Another partnership exists between third-seeded Ivan Lendl and Wojtek Fibak. An active player in his own right and ranked 23rd in the world, Fibak began to work with Lendl chiefly because both are from Iron Curtain countries.
"When Ivan first started traveling without the Czechoslovakian team," says Fibak, "he needed someone to talk to, to advise him where to stay in certain places and how to play against the better players. Since Jan Kodes (the former Wimbledon and French Open champion) had stopped playing, there was no one from Eastern Europe for him to relate to. Now Ivan is like a part of my family.
"I am from Poland and Ivan is from Czechoslovakia, but both our countries face similar political difficulties and that is a very strong bond between us."
Like Lendl, Sweden's Mats Wilander was brought up in a team atmosphere. His coach, John Anders Sjogren, is in many respects just as new to big-time tennis as his student. Wilander's Davis Cup teammate, Hans Simonsson, is also here in New York as a friend and practice partner.
The group of young Swedes seems unaffected by success. "This is a learning experience for the whole Swedish junior-development program," says Sjogren. "We had two or three good world-class players before (Bjorn) Borg. But in the last few years we realized that our coaches needed just as much experience as our players. So as you see us traveling, I am perhaps learning more than any of the players."
A coach can provide a young player with excellent practice partners. The young French Davis Cup player, Henri LeConte, is here as Tiriac's next prodigy. With Tiriac as his coach, LeConte will be able to practice against Vilas, Borg and Jimmy Connors.
"More than anything else," says Warren Jacques, Steve Denton's coach, "practice against the top players gives an up-and-coming youngster a great idea of how far he has to go to reach the top."
"Warren made me believe I could be a top player," Denton says. "He told me that since I had a big serve and was a good athlete, I could learn the rest. This is the biggest thing that has ever happened to me (making the Masters). I believe in my heart that I really belong on the same court with these guys."
Unlike some others, John McEnroe feels a coach is necessary only occasionally: "I basically know what I'm doing out there," he told me concerning Davis Cup matches. "I know what's going on out there. The game is not that complicated.
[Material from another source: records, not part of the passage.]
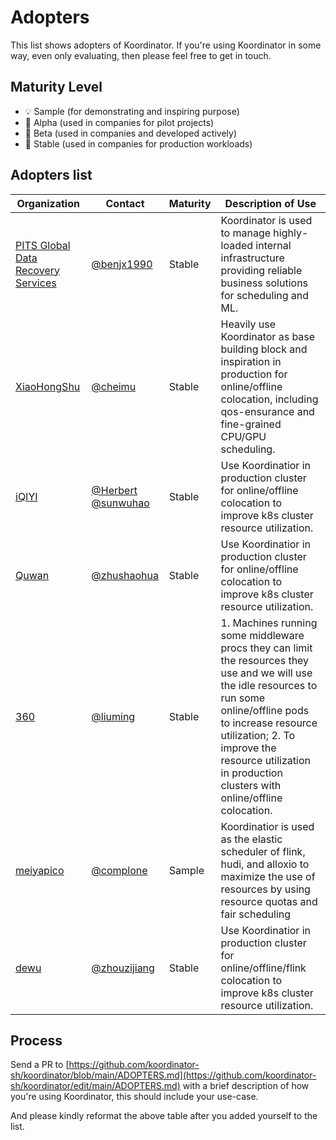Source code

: # Adopters

This list shows adopters of Koordinator. If you're using Koordinator in some way, even only evaluating, then please feel
free to get in touch.

## Maturity Level

- 💡 Sample (for demonstrating and inspiring purpose)
- 👶 Alpha (used in companies for pilot projects)
- 👦 Beta (used in companies and developed actively)
- 👨 Stable (used in companies for production workloads)

## Adopters list

| Organization                                                        | Contact                                                                              | Maturity | Description of Use                                                                                                                                                                                                                                                                         |
|---------------------------------------------------------------------|--------------------------------------------------------------------------------------|----------|--------------------------------------------------------------------------------------------------------------------------------------------------------------------------------------------------------------------------------------------------------------------------------------------|
| [PITS Global Data Recovery Services](https://pitsdatarecovery.net/) | [@benjx1990](https://github.com/benjx1990)                                           | Stable   | Koordinator is used to manage highly-loaded internal infrastructure providing reliable business solutions for scheduling and ML.                                                                                                                                                           |
| [XiaoHongShu](https://xiaohongshu.com)                              | [@cheimu](https://github.com/cheimu)                                                 | Stable   | Heavily use Koordinator as base building block and inspiration in production for online/offline colocation, including qos-ensurance and fine-grained CPU/GPU scheduling.                                                                                                                   |
| [iQIYI](https://www.iqiyi.com/)                                     | [@Herbert](https://github.com/wangxiaoq) [@sunwuhao](mailTo:sunwuhao001@hotmail.com) | Stable   | Use Koordinatior in production cluster for online/offline colocation to improve k8s cluster resource utilization.                                                                                                                                                                          |
| [Quwan](https://www.52tt.com)                                       | [@zhushaohua](mailTo:zhushaohua@52tt.com)                                            | Stable   | Use Koordinatior in production cluster for online/offline colocation to improve k8s cluster resource utilization.                                                                                                                                                                          |
| [360](https://www.360.com)                                          | [@liuming](https://github.com/lucming)                                               | Stable   | 1. Machines running some middleware procs they can limit the resources they use and we will use the idle resources to run some online/offline pods to increase resource utilization; 2. To improve the resource utilization in production clusters with online/offline colocation.         |
| [meiyapico](https://www.300188.cn/)                                 | [@complone](https://github.com/complone)                                             | Sample   | Koordinatior is used as the elastic scheduler of flink, hudi, and alloxio to maximize the use of resources by using resource quotas and fair scheduling                                                                                                                                    |
| [dewu](https://www.dewu.com/)                                       | [@zhouzijiang](https://github.com/zhouzijiang)                                       | Stable   | Use Koordinatior in production cluster for online/offline/flink colocation to improve k8s cluster resource utilization.                                                                                                                                                                    |
## Process

Send a PR
to [https://github.com/koordinator-sh/koordinator/blob/main/ADOPTERS.md](https://github.com/koordinator-sh/koordinator/edit/main/ADOPTERS.md)
with a brief description of how you're using Koordinator, this should include your use-case.

And please kindly reformat the above table after you added yourself to the list.
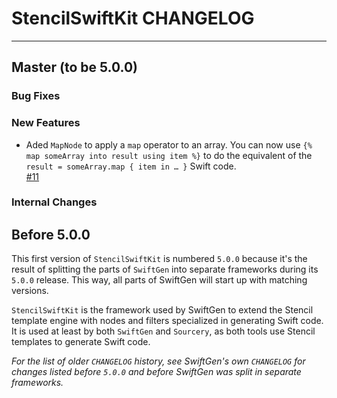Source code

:# StencilSwiftKit CHANGELOG

---

## Master (to be 5.0.0)

### Bug Fixes

### New Features

* Aded `MapNode` to apply a `map` operator to an array.
  You can now use `{% map someArray into result using item %}`
  to do the equivalent of the `result = someArray.map { item in … }` Swift code.  
  [#11](https://github.com/SwiftGen/StencilSwiftKit/pull/11)

### Internal Changes


## Before 5.0.0

This first version of `StencilSwiftKit` is numbered `5.0.0` because it's the result of splitting the parts of `SwiftGen` into separate frameworks during its `5.0.0` release. This way, all parts of SwiftGen will start up with matching versions.

`StencilSwiftKit` is the framework used by SwiftGen to extend the Stencil template engine with nodes and filters specialized in generating Swift code. It is used at least by both `SwiftGen` and `Sourcery`, as both tools use Stencil templates to generate Swift code.

_For the list of older `CHANGELOG` history, see SwiftGen's own `CHANGELOG` for changes listed before `5.0.0` and before SwiftGen was split in separate frameworks._
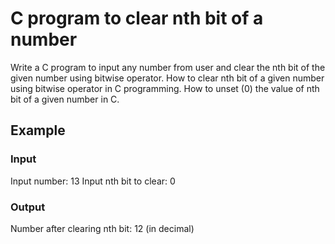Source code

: # C program to clear nth bit of a number

Write a C program to input any number from user and clear the nth bit of the
given number using bitwise operator. How to clear nth bit of a given number
using bitwise operator in C programming. How to unset (0) the value of nth bit
of a given number in C.

## Example

### Input

Input number: 13
Input nth bit to clear: 0

### Output

Number after clearing nth bit: 12 (in decimal)
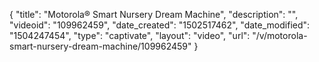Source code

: {
    "title": "Motorola&reg; Smart Nursery Dream Machine",
    "description": "",
    "videoid": "109962459",
    "date_created": "1502517462",
    "date_modified": "1504247454",
    "type": "captivate",
    "layout": "video",
    "url": "\/v\/motorola-smart-nursery-dream-machine\/109962459"
}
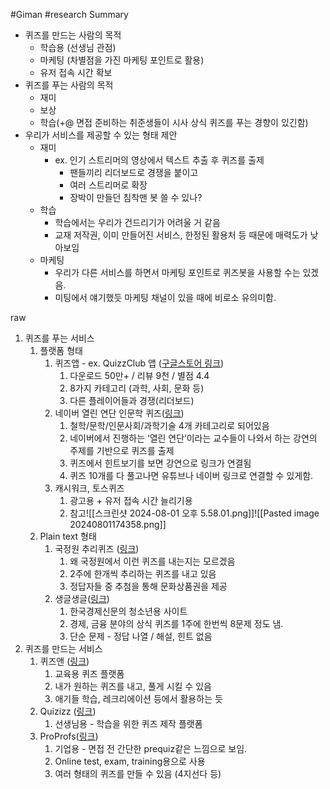 #Giman
#research
Summary
- 퀴즈를 만드는 사람의 목적
	- 학습용 (선생님 관점)
	- 마케팅 (차별점을 가진 마케팅 포인트로 활용)
	- 유저 접속 시간 확보
- 퀴즈를 푸는 사람의 목적
	- 재미
	- 보상
	- 학습(+@ 면접 준비하는 취준생들이 시사 상식 퀴즈를 푸는 경향이 있긴함)
- 우리가 서비스를 제공할 수 있는 형태 제안
	- 재미
		- ex. 인기 스트리머의 영상에서 텍스트 추출 후 퀴즈를 출제
			- 팬들끼리 리더보드로 경쟁을 붙이고
			- 여러 스트리머로 확장
			- 장박이 만들던 침착맨 봇 쓸 수 있나?
	- 학습
		- 학습에서는 우리가 건드리기가 어려울 거 같음
		- 교재 저작권, 이미 만들어진 서비스, 한정된 활용처 등 때문에 매력도가 낮아보임
	- 마케팅
		- 우리가 다른 서비스를 하면서 마케팅 포인트로 퀴즈봇을 사용할 수는 있겠음.
		- 미팅에서 얘기했듯 마케팅 채널이 있을 때에 비로소 유의미함.

raw
1. 퀴즈를 푸는 서비스
	1. 플랫폼 형태
		1. 퀴즈앱 - ex. QuizzClub 앱 ([구글스토어 링크](https://play.google.com/store/apps/details?id=com.xmonetize.quizzclub&hl=ko&pli=1))
			1. 다운로드 50만+ / 리뷰 9천 / 별점 4.4
			2. 8가지 카테고리 (과학, 사회, 문화 등)
			3. 다른 플레이어들과 경쟁(리더보드)
		2. 네이버 열린 연단 인문학 퀴즈([링크](https://campaign.naver.com/humanities-quiz/))
			1. 철학/문학/인문사회/과학기술 4개 카테고리로 되어있음
			2. 네이버에서 진행하는 ‘열린 연단’이라는 교수들이 나와서 하는 강연의 주제를 기반으로 퀴즈를 출제
			3. 퀴즈에서 힌트보기를 보면 강연으로 링크가 연결됨
			4. 퀴즈 10개를 다 풀고나면 유튜브나 네이버 링크로 연결할 수 있게함.
		3. 캐시워크, 토스퀴즈
			1. 광고용 + 유저 접속 시간 늘리기용
			2. 참고![[스크린샷 2024-08-01 오후 5.58.01.png]]![[Pasted image 20240801174358.png]]
	2. Plain text 형태
		1. 국정원 추리퀴즈 ([링크](https://www.nis.go.kr/CM/1_5_1/list.do?selectBox=0&fromDate=&toDate=&searchKeyword=&currentPage=1))
			1. 왜 국정원에서 이런 퀴즈를 내는지는 모르겠음
			2. 2주에 한개씩 추리하는 퀴즈를 내고 있음
			3. 정답자들 중 추첨을 통해 문화상품권을 제공
		2. 생글생글([링크](https://sgsg.hankyung.com/sgplus/quiz))
			1. 한국경제신문의 청소년용 사이트
			2. 경제, 금융 분야의 상식 퀴즈를 1주에 한번씩 8문제 정도 냄.
			3. 단순 문제 - 정답 나열 / 해설, 힌트 없음
2. 퀴즈를 만드는 서비스
	1. 퀴즈앤 ([링크](https://www.quizn.show/))
		1. 교육용 퀴즈 플랫폼
		2. 내가 원하는 퀴즈를 내고, 풀게 시킬 수 있음
		3. 애기들 학습, 레크리에이션 등에서 활용하는 듯
	2. Quizizz ([링크](https://quizizz.com/))
		1. 선생님용 - 학습을 위한 퀴즈 제작 플랫폼
	3. ProProfs([링크](https://www.proprofs.com/))
		1. 기업용 - 면접 전 간단한 prequiz같은 느낌으로 보임.
		2. Online test, exam, training용으로 사용
		3. 여러 형태의 퀴즈를 만들 수 있음 (4지선다 등)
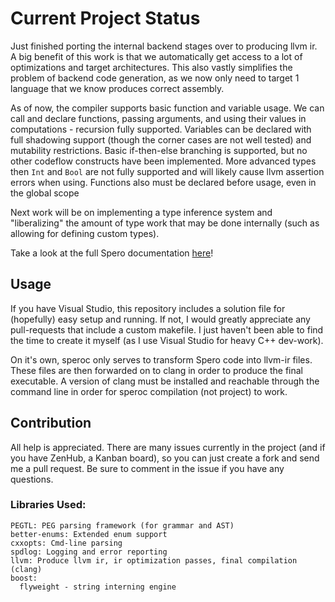 # Current Project Status

Just finished porting the internal backend stages over to producing llvm ir. A big benefit of this work is that we automatically get access to a lot of optimizations and target architectures. This also
vastly simplifies the problem of backend code generation, as we now only need to target 1 language that we know produces correct assembly.

As of now, the compiler supports basic function and variable usage. We can call and declare functions, passing arguments, and using their values in computations - recursion fully supported. Variables can
be declared with full shadowing support (though the corner cases are not well tested) and mutability restrictions. Basic if-then-else branching is supported, but no other codeflow constructs have been implemented.
More advanced types then `Int` and `Bool` are not fully supported and will likely cause llvm assertion errors when using. Functions also must be declared before usage, even in the global scope

Next work will be on implementing a type inference system and "liberalizing" the amount of type work that may be done internally (such as allowing for defining custom types).

Take a look at the full Spero documentation [here](https://github.com/hGriff0n/Spero)!

## Usage

If you have Visual Studio, this repository includes a solution file for (hopefully) easy setup and running. If not, I would greatly appreciate any pull-requests that include a custom makefile.
I just haven't been able to find the time to create it myself (as I use Visual Studio for heavy C++ dev-work).

On it's own, speroc only serves to transform Spero code into llvm-ir files. These files are then forwarded on to clang in order to produce the final executable. A version of clang must be
installed and reachable through the command line in order for speroc compilation (not project) to work.

## Contribution

All help is appreciated. There are many issues currently in the project (and if you have ZenHub, a Kanban board), so you can just create a fork and send me a pull request.
Be sure to comment in the issue if you have any questions.

### Libraries Used:

    PEGTL: PEG parsing framework (for grammar and AST)
    better-enums: Extended enum support
    cxxopts: Cmd-line parsing
	spdlog: Logging and error reporting
    llvm: Produce llvm ir, ir optimization passes, final compilation (clang)
    boost:
      flyweight - string interning engine
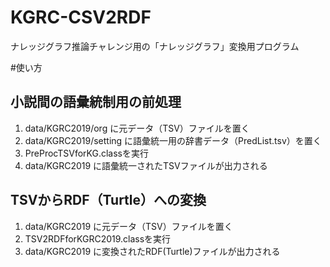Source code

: # KGRC-CSV2RDF
ナレッジグラフ推論チャレンジ用の「ナレッジグラフ」変換用プログラム

#使い方

## 小説間の語彙統制用の前処理
1. data/KGRC2019/org に元データ（TSV）ファイルを置く
2. data/KGRC2019/setting に語彙統一用の辞書データ（PredList.tsv）を置く
3. PreProcTSVforKG.classを実行
4. data/KGRC2019 に語彙統一されたTSVファイルが出力される

## TSVからRDF（Turtle）への変換
1. data/KGRC2019 に元データ（TSV）ファイルを置く
2. TSV2RDFforKGRC2019.classを実行
3. data/KGRC2019 に変換されたRDF(Turtle)ファイルが出力される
After you've played a guy a few times, it doesn't take a genius to figure out how he plays."
Connors' brother Johnny is here with him, while his wife Patti and son remained in Florida. Jimmy talks to his mother in Belleville, Ill., every day about tennis: "People don't realize that my grandmother and mother are the only coaches I've ever really had. They know a lot about tennis."
Jose-Luis Clerc's coach, Patricio Rodriguez: "It is probably true that we have an advantage over a young player who has a new coach. It takes many years before a player has the kind of relationship that Borg has with Lennart Berglein, Vilas has with Tiriac, or Clerc with me." To which Sjogern replies: "Perhaps I should watch the coaches more than the players."